[Excerpts from a dataset]
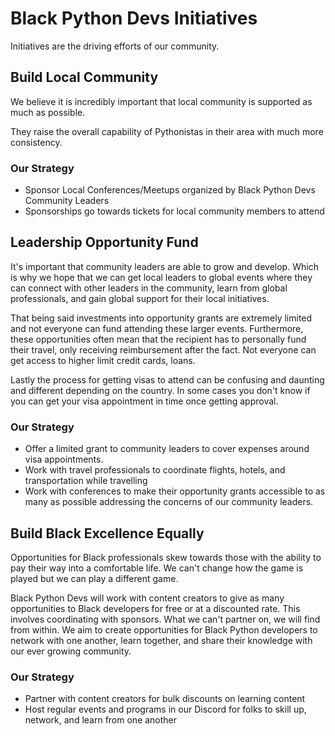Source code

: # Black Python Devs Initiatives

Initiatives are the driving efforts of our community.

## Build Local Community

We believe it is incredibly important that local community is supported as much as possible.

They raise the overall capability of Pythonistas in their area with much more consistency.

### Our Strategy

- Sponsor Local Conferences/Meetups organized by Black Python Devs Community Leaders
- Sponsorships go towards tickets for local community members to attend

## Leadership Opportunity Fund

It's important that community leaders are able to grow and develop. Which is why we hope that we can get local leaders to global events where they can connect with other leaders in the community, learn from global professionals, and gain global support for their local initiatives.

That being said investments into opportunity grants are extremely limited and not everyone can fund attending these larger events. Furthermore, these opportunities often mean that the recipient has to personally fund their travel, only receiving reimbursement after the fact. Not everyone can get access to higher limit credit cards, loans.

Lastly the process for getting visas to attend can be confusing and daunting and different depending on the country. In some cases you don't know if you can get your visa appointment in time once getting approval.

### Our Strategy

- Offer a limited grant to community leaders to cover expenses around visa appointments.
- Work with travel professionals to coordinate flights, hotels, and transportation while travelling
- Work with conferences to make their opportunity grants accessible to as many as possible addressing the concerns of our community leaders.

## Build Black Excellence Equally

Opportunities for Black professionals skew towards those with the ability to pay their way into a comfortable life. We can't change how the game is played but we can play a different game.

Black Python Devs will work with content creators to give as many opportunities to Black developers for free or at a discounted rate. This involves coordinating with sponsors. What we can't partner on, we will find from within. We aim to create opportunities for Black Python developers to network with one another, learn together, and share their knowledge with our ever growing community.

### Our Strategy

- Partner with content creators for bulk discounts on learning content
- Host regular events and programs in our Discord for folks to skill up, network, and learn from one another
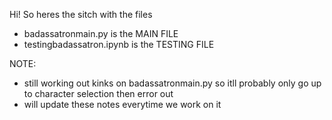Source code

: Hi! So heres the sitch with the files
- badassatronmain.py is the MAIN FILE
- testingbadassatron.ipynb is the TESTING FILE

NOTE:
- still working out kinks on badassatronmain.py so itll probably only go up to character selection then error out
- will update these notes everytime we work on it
--
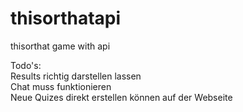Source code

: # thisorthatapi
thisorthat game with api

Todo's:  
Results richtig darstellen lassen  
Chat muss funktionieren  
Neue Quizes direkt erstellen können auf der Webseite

> **What you are asked to do**:
From the data above, output exactly the lines between the one containing "Lastly the process" and the one containing "## Build Black Excellence Equally", counting both of them.

> **Written answer**:
Lastly the process for getting visas to attend can be confusing and daunting and different depending on the country. In some cases you don't know if you can get your visa appointment in time once getting approval.

### Our Strategy

- Offer a limited grant to community leaders to cover expenses around visa appointments.
- Work with travel professionals to coordinate flights, hotels, and transportation while travelling
- Work with conferences to make their opportunity grants accessible to as many as possible addressing the concerns of our community leaders.

## Build Black Excellence Equally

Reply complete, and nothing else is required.